🤖 AI Summary
Existing methods struggle to simultaneously satisfy structural layout fidelity and fine-grained semantic/visual control in human image generation—particularly limiting fashion design applications. To address this, we propose the first controllable portrait generation framework tailored for hand-drawn layouts. Our method introduces a decoupled multimodal conditional control mechanism enabling independent textual or reference-image constraints per body part; a lightweight color-blocked geometric sketch representation with an accompanying vectorization-based preprocessing pipeline; and ComposeHuman—the first part-level disentangled text-image annotated dataset. Built upon diffusion models, our architecture integrates a layout encoder, conditional adaptation module, and disentangled attention mechanism. Experiments demonstrate significant improvements over baselines in layout fidelity, text alignment, and reference-image similarity. The framework supports flexible editing, cross-modal composition, and zero-shot part replacement—achieving robust multi-task controllability.
📝 Abstract
Building on the success of diffusion models, significant advancements have been made in multimodal image generation tasks. Among these, human image generation has emerged as a promising technique, offering the potential to revolutionize the fashion design process.
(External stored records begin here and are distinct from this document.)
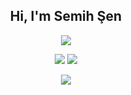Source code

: <h2 align="center">Hi, I'm Semih Şen</h2>
<p align="center">
  <img src="https://github-profile-trophy.vercel.app/?username=hssen16&column=4&margin-w=15&margin-h=15">
</p>

<p align="center">
  <img src="https://github-readme-stats.vercel.app/api?username=hssen16&show_icons=true&locale=en"/>
  <img src="https://github-readme-stats.vercel.app/api/top-langs?username=hssen16&show_icons=true&locale=en&layout=compact"/> 
</p>
<p align="center">
  <img src="https://github-readme-streak-stats.herokuapp.com/?user=hssen16&"  />
</p>
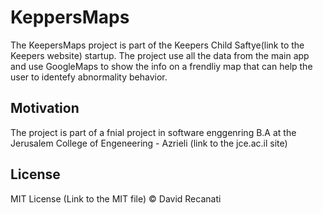 # KeppersMaps
The KeepersMaps project is part of the Keepers Child Saftye(link to the Keepers website) startup. The project use all the data from the main app and use GoogleMaps to show the info on a frendliy map that can help the user to identefy abnormality behavior.

## Motivation
The project is part of a fnial project in software enggenring B.A at the Jerusalem College of Engeneering - Azrieli (link to the jce.ac.il site)

## License
MIT License (Link to the MIT file) © David Recanati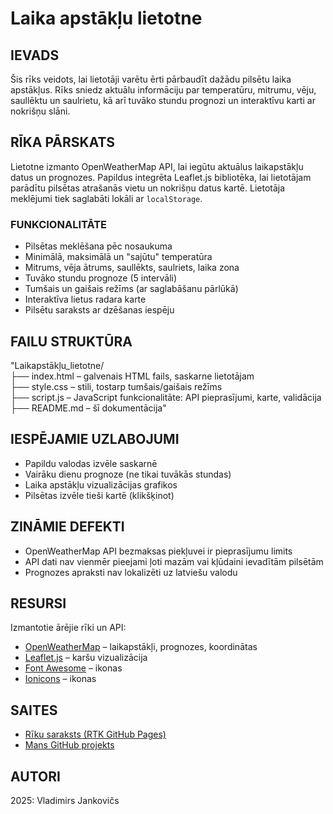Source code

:# Laika apstākļu lietotne

## IEVADS

Šis rīks veidots, lai lietotāji varētu ērti pārbaudīt dažādu pilsētu laika apstākļus. Rīks sniedz aktuālu informāciju par temperatūru, mitrumu, vēju, saullēktu un saulrietu, kā arī tuvāko stundu prognozi un interaktīvu karti ar nokrišņu slāni.

## RĪKA PĀRSKATS

Lietotne izmanto OpenWeatherMap API, lai iegūtu aktuālus laikapstākļu datus un prognozes. Papildus integrēta Leaflet.js bibliotēka, lai lietotājam parādītu pilsētas atrašanās vietu un nokrišņu datus kartē. Lietotāja meklējumi tiek saglabāti lokāli ar `localStorage`.

### FUNKCIONALITĀTE

- Pilsētas meklēšana pēc nosaukuma
- Minimālā, maksimālā un "sajūtu" temperatūra
- Mitrums, vēja ātrums, saullēkts, saulriets, laika zona
- Tuvāko stundu prognoze (5 intervāli)
- Tumšais un gaišais režīms (ar saglabāšanu pārlūkā)
- Interaktīva lietus radara karte
- Pilsētu saraksts ar dzēšanas iespēju

## FAILU STRUKTŪRA

"Laikapstākļu_lietotne/  
├── index.html – galvenais HTML fails, saskarne lietotājam  
├── style.css – stili, tostarp tumšais/gaišais režīms  
├── script.js – JavaScript funkcionalitāte: API pieprasījumi, karte, validācija  
├── README.md – šī dokumentācija"

## IESPĒJAMIE UZLABOJUMI

- Papildu valodas izvēle saskarnē
- Vairāku dienu prognoze (ne tikai tuvākās stundas)
- Laika apstākļu vizualizācijas grafikos
- Pilsētas izvēle tieši kartē (klikšķinot)

## ZINĀMIE DEFEKTI

- OpenWeatherMap API bezmaksas piekļuvei ir pieprasījumu limits
- API dati nav vienmēr pieejami ļoti mazām vai kļūdaini ievadītām pilsētām
- Prognozes apraksti nav lokalizēti uz latviešu valodu

## RESURSI

Izmantotie ārējie rīki un API:
- [OpenWeatherMap](https://openweathermap.org/api) – laikapstākļi, prognozes, koordinātas
- [Leaflet.js](https://leafletjs.com/) – karšu vizualizācija
- [Font Awesome](https://fontawesome.com/) – ikonas
- [Ionicons](https://ionic.io/ionicons) – ikonas

## SAITES

- [Rīku saraksts (RTK GitHub Pages)](https://rtk2023.github.io/riki/)
- [Mans GitHub projekts](https://github.com/TAVS-LIETOTAJVARDS/riki/tree/main/laika-aplikacija)

## AUTORI

2025: Vladimirs Jankovičs
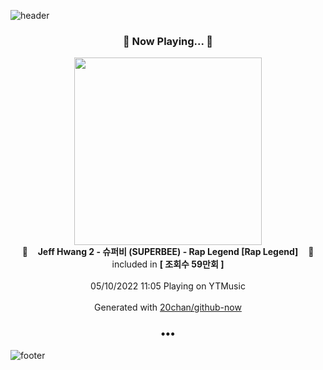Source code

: ![header](https://capsule-render.vercel.app/api?type=wave&height=170&section=header&text=Hi.%20I'm%20SHIFT&fontColor=090707&fontAlignX=45&fontAlignY=65&fontSize=100)

<h3 align="center">🎵 Now Playing... 🎵</h3>
<p align="center">
  <a href="https://music.youtube.com/watch?v=DJLFhYLoqOk">
    <img width="300" src="https://i.ytimg.com/vi/DJLFhYLoqOk/sddefault.jpg?sqp=-oaymwEWCJADEOEBIAQqCghqEJQEGHgg6AJIWg&rs">
  </a>
  <br>
  🎵&nbsp&nbsp&nbsp <b>Jeff Hwang 2 - 슈퍼비 (SUPERBEE) - Rap Legend [Rap Legend]</b> &nbsp&nbsp&nbsp🎵
  <br>
  included in <b>[ 조회수 59만회 ]</b>
  
  <br />
  <br />
  05/10/2022 11:05 Playing on YTMusic
  <br />
  <br />
  Generated with <a href="https://github.com/20chan/github-now">20chan/github-now</a>
</p>

<h3 align="center">•••</h3>

![footer](https://capsule-render.vercel.app/api?type=wave&height=150&section=footer)
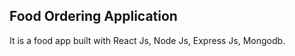<h2>Food Ordering Application</h2>
<p>It is a food app built with React Js, Node Js, Express Js, Mongodb.</p>

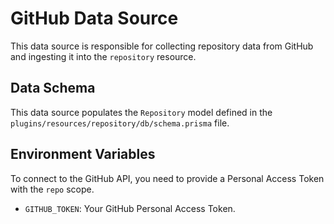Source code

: # GitHub Data Source

This data source is responsible for collecting repository data from GitHub and ingesting it into the `repository` resource.

## Data Schema

This data source populates the `Repository` model defined in the `plugins/resources/repository/db/schema.prisma` file.

## Environment Variables

To connect to the GitHub API, you need to provide a Personal Access Token with the `repo` scope.

-   `GITHUB_TOKEN`: Your GitHub Personal Access Token.
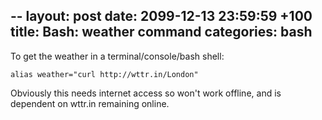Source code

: --
layout: post
date: 2099-12-13 23:59:59 +100
title: Bash: weather command
categories: bash
--
To get the weather in a terminal/console/bash shell:

    alias weather="curl http://wttr.in/London"

Obviously this needs internet access so won't work offline, and is dependent on wttr.in remaining online.
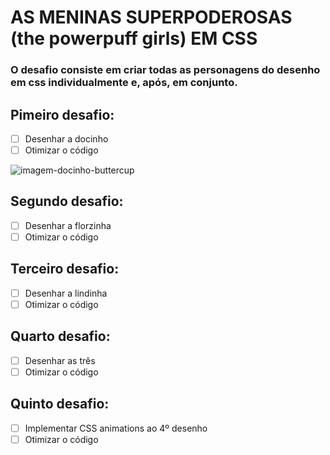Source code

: # AS MENINAS SUPERPODEROSAS (the powerpuff girls) EM CSS

### O desafio consiste em criar todas as personagens do desenho em css individualmente e, após, em conjunto.

## Pimeiro desafio:
- [ ] Desenhar a docinho
- [ ] Otimizar o código

![imagem-docinho-buttercup](https://i.pinimg.com/originals/b9/29/80/b92980fb5015a32ea8c582f264be8068.png)

## Segundo desafio:
- [ ] Desenhar a florzinha
- [ ] Otimizar o código

## Terceiro desafio:
- [ ] Desenhar a lindinha
- [ ] Otimizar o código

## Quarto desafio:
- [ ] Desenhar as três
- [ ] Otimizar o código

## Quinto desafio:
- [ ] Implementar CSS animations ao 4º desenho
- [ ] Otimizar o código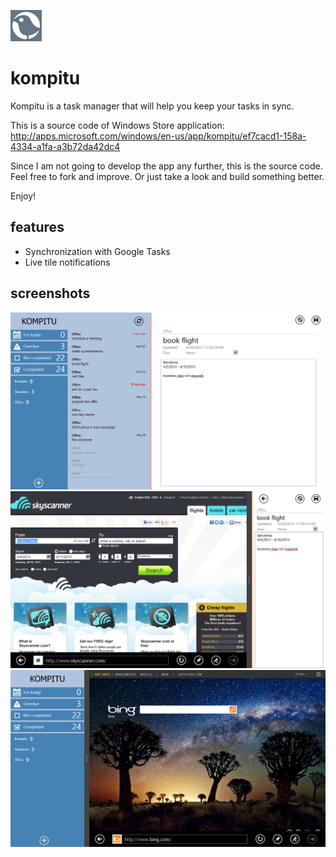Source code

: ![Kompitu Logo](/logo.png)
# kompitu 
Kompitu is a task manager that will help you keep your tasks in sync.

This is a source code of Windows Store application:
http://apps.microsoft.com/windows/en-us/app/kompitu/ef7cacd1-158a-4334-a1fa-a3b72da42dc4

Since I am not going to develop the app any further, this is the source code.
Feel free to fork and improve. Or just take a look and build something better.

Enjoy!

## features
* Synchronization with Google Tasks
* Live tile notifications

## screenshots
![Main screen](/screenshots/main.png)
![Right pane](/screenshots/right.png)
![Left pane](/screenshots/left.png)
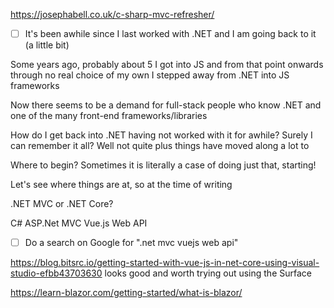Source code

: https://josephabell.co.uk/c-sharp-mvc-refresher/

- [ ] It's been awhile since I last worked with .NET and I am going back to it (a little bit)

Some years ago, probably about 5 I got into JS and from that point onwards through no real choice of my own I stepped away from .NET into JS frameworks

Now there seems to be a demand for full-stack people who know .NET and one of the many front-end frameworks/libraries

How do I get back into .NET having not worked with it for awhile? Surely I can remember it all? Well not quite plus things have moved along a lot to

Where to begin? Sometimes it is literally a case of doing just that, starting!

Let's see where things are at, so at the time of writing

.NET MVC or .NET Core?

C#
ASP.Net MVC
Vue.js
Web API

- [ ] Do a search on Google for ".net mvc vuejs web api"

https://blog.bitsrc.io/getting-started-with-vue-js-in-net-core-using-visual-studio-efbb43703630 looks good and worth trying out using the Surface

https://learn-blazor.com/getting-started/what-is-blazor/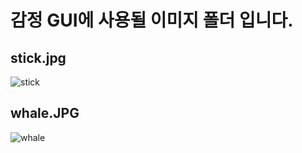 ﻿# 감정 GUI에 사용될 이미지 폴더 입니다.


## stick.jpg


![stick](https://user-images.githubusercontent.com/53402709/75603306-67f5fc80-5b10-11ea-89e6-e743c22ae67d.png)
## whale.JPG
![whale](https://user-images.githubusercontent.com/52673977/75038814-91a09980-54fa-11ea-8fb1-d9a789364353.JPG)
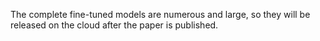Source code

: The complete fine-tuned models are numerous and large, so they will be released on the cloud after the paper is published.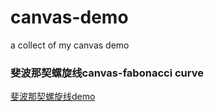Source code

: # canvas-demo
a collect of my canvas demo

### 斐波那契螺旋线canvas-fabonacci curve 
[斐波那契螺旋线demo](http://codepen.io/LouisaNikita/pen/oZOWRo?editors=1111)

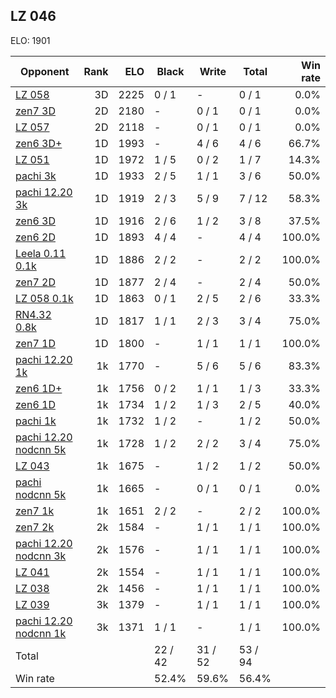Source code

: ## LZ 046 ##

ELO: 1901

Opponent | Rank | ELO | Black | Write | Total | Win rate
---------|-----:|----:|-------|-------|-------|-------:
[LZ 058](LZ%20058.md) | 3D | 2225 | 0 / 1 | - | 0 / 1 | 0.0%
[zen7 3D](zen7%203D.md) | 2D | 2180 | - | 0 / 1 | 0 / 1 | 0.0%
[LZ 057](LZ%20057.md) | 2D | 2118 | - | 0 / 1 | 0 / 1 | 0.0%
[zen6 3D+](zen6%203D+.md) | 1D | 1993 | - | 4 / 6 | 4 / 6 | 66.7%
[LZ 051](LZ%20051.md) | 1D | 1972 | 1 / 5 | 0 / 2 | 1 / 7 | 14.3%
[pachi 3k](pachi%203k.md) | 1D | 1933 | 2 / 5 | 1 / 1 | 3 / 6 | 50.0%
[pachi 12.20 3k](pachi%2012.20%203k.md) | 1D | 1919 | 2 / 3 | 5 / 9 | 7 / 12 | 58.3%
[zen6 3D](zen6%203D.md) | 1D | 1916 | 2 / 6 | 1 / 2 | 3 / 8 | 37.5%
[zen6 2D](zen6%202D.md) | 1D | 1893 | 4 / 4 | - | 4 / 4 | 100.0%
[Leela 0.11 0.1k](Leela%200.11%200.1k.md) | 1D | 1886 | 2 / 2 | - | 2 / 2 | 100.0%
[zen7 2D](zen7%202D.md) | 1D | 1877 | 2 / 4 | - | 2 / 4 | 50.0%
[LZ 058 0.1k](LZ%20058%200.1k.md) | 1D | 1863 | 0 / 1 | 2 / 5 | 2 / 6 | 33.3%
[RN4.32 0.8k](RN4.32%200.8k.md) | 1D | 1817 | 1 / 1 | 2 / 3 | 3 / 4 | 75.0%
[zen7 1D](zen7%201D.md) | 1D | 1800 | - | 1 / 1 | 1 / 1 | 100.0%
[pachi 12.20 1k](pachi%2012.20%201k.md) | 1k | 1770 | - | 5 / 6 | 5 / 6 | 83.3%
[zen6 1D+](zen6%201D+.md) | 1k | 1756 | 0 / 2 | 1 / 1 | 1 / 3 | 33.3%
[zen6 1D](zen6%201D.md) | 1k | 1734 | 1 / 2 | 1 / 3 | 2 / 5 | 40.0%
[pachi 1k](pachi%201k.md) | 1k | 1732 | 1 / 2 | - | 1 / 2 | 50.0%
[pachi 12.20 nodcnn 5k](pachi%2012.20%20nodcnn%205k.md) | 1k | 1728 | 1 / 2 | 2 / 2 | 3 / 4 | 75.0%
[LZ 043](LZ%20043.md) | 1k | 1675 | - | 1 / 2 | 1 / 2 | 50.0%
[pachi nodcnn 5k](pachi%20nodcnn%205k.md) | 1k | 1665 | - | 0 / 1 | 0 / 1 | 0.0%
[zen7 1k](zen7%201k.md) | 1k | 1651 | 2 / 2 | - | 2 / 2 | 100.0%
[zen7 2k](zen7%202k.md) | 2k | 1584 | - | 1 / 1 | 1 / 1 | 100.0%
[pachi 12.20 nodcnn 3k](pachi%2012.20%20nodcnn%203k.md) | 2k | 1576 | - | 1 / 1 | 1 / 1 | 100.0%
[LZ 041](LZ%20041.md) | 2k | 1554 | - | 1 / 1 | 1 / 1 | 100.0%
[LZ 038](LZ%20038.md) | 2k | 1456 | - | 1 / 1 | 1 / 1 | 100.0%
[LZ 039](LZ%20039.md) | 3k | 1379 | - | 1 / 1 | 1 / 1 | 100.0%
[pachi 12.20 nodcnn 1k](pachi%2012.20%20nodcnn%201k.md) | 3k | 1371 | 1 / 1 | - | 1 / 1 | 100.0%
Total | | | 22 / 42 | 31 / 52 | 53 / 94 | 
Win rate| | | 52.4% | 59.6% | 56.4% | 
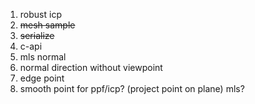 1. robust icp
2. ~~mesh sample~~
3. ~~serialize~~
4. c-api
5. mls normal
6. normal direction without viewpoint
7. edge point
8. smooth point for ppf/icp? (project point on plane) mls?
However, existing methods often focus solely on text-to-image or image reference-based human generation, which fails to satisfy the increasingly sophisticated demands. To address the limitations of flexibility and precision in human generation, we introduce ComposeAnyone, a controllable layout-to-human generation method with decoupled multimodal conditions. Specifically, our method allows decoupled control of any part in hand-drawn human layouts using text or reference images, seamlessly integrating them during the generation process. The hand-drawn layout, which utilizes color-blocked geometric shapes such as ellipses and rectangles, can be easily drawn, offering a more flexible and accessible way to define spatial layouts. Additionally, we introduce the ComposeHuman dataset, which provides decoupled text and reference image annotations for different components of each human image, enabling broader applications in human image generation tasks. Extensive experiments on multiple datasets demonstrate that ComposeAnyone generates human images with better alignment to given layouts, text descriptions, and reference images, showcasing its multi-task capability and controllability.